TASK DIRECTIONS
Reply with nothing but the number of lines in the data below where the word "through" occurs.
----- DATASET EXCERPTS
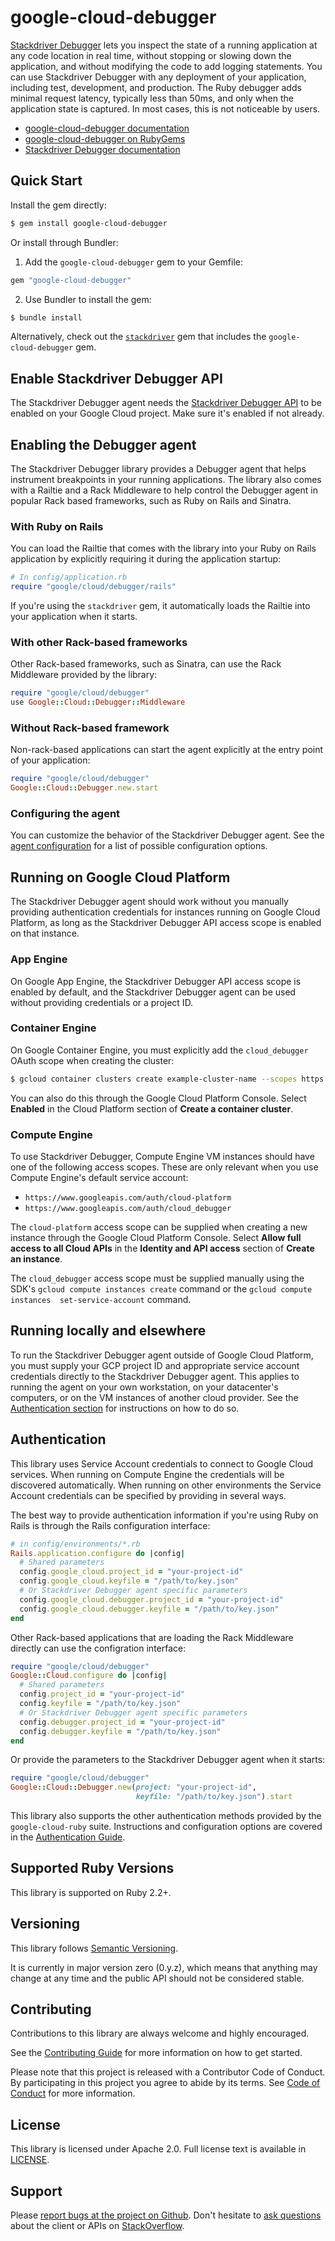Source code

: # google-cloud-debugger

[Stackdriver Debugger](https://cloud.google.com/debugger/) lets you inspect the state of a running application at any code location in real time, without stopping or slowing down the application, and without modifying the code to add logging statements. You can use Stackdriver Debugger with any deployment of your application, including test, development, and production. The Ruby debugger adds minimal request latency, typically less than 50ms, and only when the application state is captured. In most cases, this is not noticeable by users.

- [google-cloud-debugger documentation](http://googlecloudplatform.github.io/google-cloud-ruby/#/docs/google-cloud-debugger/master/google/cloud/debugger)
- [google-cloud-debugger on RubyGems](https://rubygems.org/gems/google-cloud-debugger)
- [Stackdriver Debugger documentation](https://cloud.google.com/debugger/docs/)

## Quick Start

Install the gem directly:

```sh
$ gem install google-cloud-debugger
```

Or install through Bundler:

1. Add the `google-cloud-debugger` gem to your Gemfile:

```ruby
gem "google-cloud-debugger"
```

2. Use Bundler to install the gem:

```sh
$ bundle install
```

Alternatively, check out the [`stackdriver`](../stackdriver) gem that includes 
the `google-cloud-debugger` gem.

## Enable Stackdriver Debugger API

The Stackdriver Debugger agent needs the [Stackdriver Debugger 
API](https://console.cloud.google.com/apis/library/clouddebugger.googleapis.com) 
to be enabled on your Google Cloud project. Make sure it's enabled if not 
already.

## Enabling the Debugger agent

The Stackdriver Debugger library provides a Debugger agent that helps instrument
breakpoints in your running applications. The library also comes with a Railtie
and a Rack Middleware to help control the Debugger agent in popular Rack based
frameworks, such as Ruby on Rails and Sinatra.

### With Ruby on Rails

You can load the Railtie that comes with the library into your Ruby 
on Rails application by explicitly requiring it during the application startup:

```ruby
# In config/application.rb
require "google/cloud/debugger/rails"
```

If you're using the `stackdriver` gem, it automatically loads the Railtie into 
your application when it starts.

### With other Rack-based frameworks

Other Rack-based frameworks, such as Sinatra, can use the Rack Middleware 
provided by the library:

```ruby
require "google/cloud/debugger"
use Google::Cloud::Debugger::Middleware
```

### Without Rack-based framework

Non-rack-based applications can start the agent explicitly at the entry point of
your application:

```ruby
require "google/cloud/debugger"
Google::Cloud::Debugger.new.start
```

### Configuring the agent

You can customize the behavior of the Stackdriver Debugger agent. See the 
[agent configuration](../stackdriver/docs/configuration.md) for a list of 
possible configuration options.

## Running on Google Cloud Platform

The Stackdriver Debugger agent should work without you manually providing 
authentication credentials for instances running on Google Cloud Platform, as 
long as the Stackdriver Debugger API access scope is enabled on that instance.

### App Engine

On Google App Engine, the Stackdriver Debugger API access scope is enabled by 
default, and the Stackdriver Debugger agent can be used without providing 
credentials or a project ID.

### Container Engine

On Google Container Engine, you must explicitly add the `cloud_debugger` OAuth 
scope when creating the cluster:

```sh
$ gcloud container clusters create example-cluster-name --scopes https://www.googleapis.com/auth/cloud_debugger
```

You can also do this through the Google Cloud Platform Console. Select 
**Enabled** in the Cloud Platform section of **Create a container cluster**.

### Compute Engine

To use Stackdriver Debugger, Compute Engine VM instances should have one of the 
following access scopes. These are only relevant when you use Compute Engine's 
default service account:

* `https://www.googleapis.com/auth/cloud-platform`
* `https://www.googleapis.com/auth/cloud_debugger`

The `cloud-platform` access scope can be supplied when creating a new instance 
through the Google Cloud Platform Console. Select **Allow full access to all 
Cloud APIs** in the **Identity and API access** section of **Create an 
instance**.

The `cloud_debugger` access scope must be supplied manually using the SDK's 
`gcloud compute instances create` command or the `gcloud compute instances 
set-service-account` command.

## Running locally and elsewhere

To run the Stackdriver Debugger agent outside of Google Cloud Platform, you must 
supply your GCP project ID and appropriate service account credentials directly 
to the Stackdriver Debugger agent. This applies to running the agent on your own 
workstation, on your datacenter's computers, or on the VM instances of another 
cloud provider. See the [Authentication section](#authentication) for 
instructions on how to do so.

## Authentication

This library uses Service Account credentials to connect to Google Cloud
services. When running on Compute Engine the credentials will be discovered 
automatically. When running on other environments the Service Account 
credentials can be specified by providing in several ways.

The best way to provide authentication information if you're using Ruby on Rails
is through the Rails configuration interface:

```ruby
# in config/environments/*.rb
Rails.application.configure do |config|
  # Shared parameters
  config.google_cloud.project_id = "your-project-id"
  config.google_cloud.keyfile = "/path/to/key.json"
  # Or Stackdriver Debugger agent specific parameters
  config.google_cloud.debugger.project_id = "your-project-id"
  config.google_cloud.debugger.keyfile = "/path/to/key.json"
end
```

Other Rack-based applications that are loading the Rack Middleware directly can use
the configration interface:
 
```ruby
require "google/cloud/debugger"
Google::Cloud.configure do |config|
  # Shared parameters
  config.project_id = "your-project-id"
  config.keyfile = "/path/to/key.json"
  # Or Stackdriver Debugger agent specific parameters
  config.debugger.project_id = "your-project-id"
  config.debugger.keyfile = "/path/to/key.json"
end
```

Or provide the parameters to the Stackdriver Debugger agent when it starts:

```ruby
require "google/cloud/debugger"
Google::Cloud::Debugger.new(project: "your-project-id",
                            keyfile: "/path/to/key.json").start
```

This library also supports the other authentication methods provided by the 
`google-cloud-ruby` suite. Instructions and configuration options are covered 
in the [Authentication Guide](https://googlecloudplatform.github.io/google-cloud-ruby/#/docs/google-cloud-debugger/guides/authentication).

## Supported Ruby Versions

This library is supported on Ruby 2.2+.

## Versioning

This library follows [Semantic Versioning](http://semver.org/).

It is currently in major version zero (0.y.z), which means that anything may change at any time and the public API should not be considered stable.

## Contributing

Contributions to this library are always welcome and highly encouraged.

See the [Contributing Guide](https://googlecloudplatform.github.io/google-cloud-ruby/#/docs/guides/contributing) for more information on how to get started.

Please note that this project is released with a Contributor Code of Conduct. By participating in this project you agree to abide by its terms. See [Code of Conduct](../CODE_OF_CONDUCT.md) for more information.

## License

This library is licensed under Apache 2.0. Full license text is available in [LICENSE](LICENSE).

## Support

Please [report bugs at the project on Github](https://github.com/GoogleCloudPlatform/google-cloud-ruby/issues).
Don't hesitate to [ask questions](http://stackoverflow.com/questions/tagged/google-cloud-platform+ruby) about the client or APIs on [StackOverflow](http://stackoverflow.com).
----------
SOLVED PROBLEM
4